Let the word go forth

Let the word go forth from this time and place that the the new King Kong DVD (Warner Home Video, 11.22) has a wonderfuly detailed multi-chapter “making of” documentary, but (and I’m very sorry to report this) the film itself doesn’t look that fantastic. Maybe a little bit better than versions shown on VHS and laser disc, but there’s no great visual-leap factor. The film is marked by the same dirt and grain and speckles its had since playing on “Million Dolar Movie” in the 1950s.

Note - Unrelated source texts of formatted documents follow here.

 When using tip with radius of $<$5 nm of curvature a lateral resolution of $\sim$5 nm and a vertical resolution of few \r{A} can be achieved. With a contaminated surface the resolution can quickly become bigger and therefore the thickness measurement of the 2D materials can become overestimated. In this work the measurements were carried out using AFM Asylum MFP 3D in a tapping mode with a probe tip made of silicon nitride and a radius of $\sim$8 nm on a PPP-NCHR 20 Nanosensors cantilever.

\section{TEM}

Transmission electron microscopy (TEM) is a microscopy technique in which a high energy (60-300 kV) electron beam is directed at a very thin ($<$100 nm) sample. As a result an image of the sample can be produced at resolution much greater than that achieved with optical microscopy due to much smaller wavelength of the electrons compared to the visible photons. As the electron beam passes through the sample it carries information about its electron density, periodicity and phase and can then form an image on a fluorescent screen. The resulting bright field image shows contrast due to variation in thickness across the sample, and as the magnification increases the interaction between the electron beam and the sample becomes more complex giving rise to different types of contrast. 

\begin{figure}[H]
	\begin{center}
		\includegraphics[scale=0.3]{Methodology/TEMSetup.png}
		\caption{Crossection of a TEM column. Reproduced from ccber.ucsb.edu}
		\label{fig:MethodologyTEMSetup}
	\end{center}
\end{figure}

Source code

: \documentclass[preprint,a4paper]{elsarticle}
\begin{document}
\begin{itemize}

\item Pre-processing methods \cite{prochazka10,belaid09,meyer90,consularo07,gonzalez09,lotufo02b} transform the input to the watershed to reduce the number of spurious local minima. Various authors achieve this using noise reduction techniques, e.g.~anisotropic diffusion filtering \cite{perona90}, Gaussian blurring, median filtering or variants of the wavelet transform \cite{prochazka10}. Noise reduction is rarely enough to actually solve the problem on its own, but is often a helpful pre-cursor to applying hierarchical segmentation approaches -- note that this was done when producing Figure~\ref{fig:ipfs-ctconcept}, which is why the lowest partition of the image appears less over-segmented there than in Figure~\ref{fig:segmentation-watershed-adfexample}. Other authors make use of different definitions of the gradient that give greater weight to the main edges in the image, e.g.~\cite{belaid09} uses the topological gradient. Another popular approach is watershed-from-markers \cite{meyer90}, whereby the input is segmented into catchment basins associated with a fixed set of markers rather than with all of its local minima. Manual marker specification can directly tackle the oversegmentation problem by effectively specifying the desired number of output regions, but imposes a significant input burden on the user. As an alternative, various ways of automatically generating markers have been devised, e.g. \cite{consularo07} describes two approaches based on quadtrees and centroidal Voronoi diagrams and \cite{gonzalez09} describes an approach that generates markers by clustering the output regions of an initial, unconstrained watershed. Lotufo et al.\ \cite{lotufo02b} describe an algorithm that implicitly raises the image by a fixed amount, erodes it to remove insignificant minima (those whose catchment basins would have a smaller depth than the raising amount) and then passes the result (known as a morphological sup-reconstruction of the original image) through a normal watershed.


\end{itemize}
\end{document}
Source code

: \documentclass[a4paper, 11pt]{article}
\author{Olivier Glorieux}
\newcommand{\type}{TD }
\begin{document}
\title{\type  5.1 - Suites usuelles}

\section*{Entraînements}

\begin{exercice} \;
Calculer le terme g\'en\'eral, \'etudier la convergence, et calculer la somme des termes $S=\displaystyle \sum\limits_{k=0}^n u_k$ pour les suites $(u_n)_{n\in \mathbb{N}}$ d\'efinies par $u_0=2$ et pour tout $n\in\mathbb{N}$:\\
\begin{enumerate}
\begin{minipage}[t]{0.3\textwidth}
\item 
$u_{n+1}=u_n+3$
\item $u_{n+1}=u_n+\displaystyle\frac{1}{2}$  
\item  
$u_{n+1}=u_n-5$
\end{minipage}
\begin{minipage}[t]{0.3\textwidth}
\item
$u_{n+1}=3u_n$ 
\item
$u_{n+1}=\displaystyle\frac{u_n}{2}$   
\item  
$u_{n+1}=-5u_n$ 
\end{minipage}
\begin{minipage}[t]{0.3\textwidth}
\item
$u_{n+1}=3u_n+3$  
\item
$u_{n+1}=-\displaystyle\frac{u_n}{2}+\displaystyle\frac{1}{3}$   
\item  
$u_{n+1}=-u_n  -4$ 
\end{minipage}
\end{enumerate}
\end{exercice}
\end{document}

WHV should have John Lowry-ed this thing — i.e., removed a portion of the grain (i.e., not a Lowry Sunset Boulevard treatment but the kind of treatment that was given to Casablanca ) and cleaned it up on a frame-by- frame basis. But some Warner Home Video fuddy-duddy said “nope…leave it as it is, dirt and grain intact…it’s more pure that way.” One very cool thing: Max Steiner’s Kong overture that precedes the start of the film.

If anyone wants to talk

If anyone wants to talk about anything during tomorrow’s debut airing of Elsewhere Live, send an e-mail with your phone number any time between tonight and when the show starts at 7 pm Sunday…and tell me what you want to discuss. If you really want to get my attention, send an AOL Instant Message — my AOL user name is gzornplatt2.

I was right about Walk

I was right about Walk the Line exceeding expectations. (One of the film’s p.r. reps was urging me to go with a safe projection of $15 million or so.) Jim Mangold’s Johhny Cash biopic did about $7.7 million yesterday, so figure about triple that for the weekend. And I hear the cards have been very good-to-excellent all along. The ace-in-the-hole is that it’s doing especially well among red-state rurals. In short, a very good showing over a weekend totally swampled by Harry Potter and the Goblet of Fire ($39 million yesterday — i.e., Friday — and a total of about $120 million by Sunday night).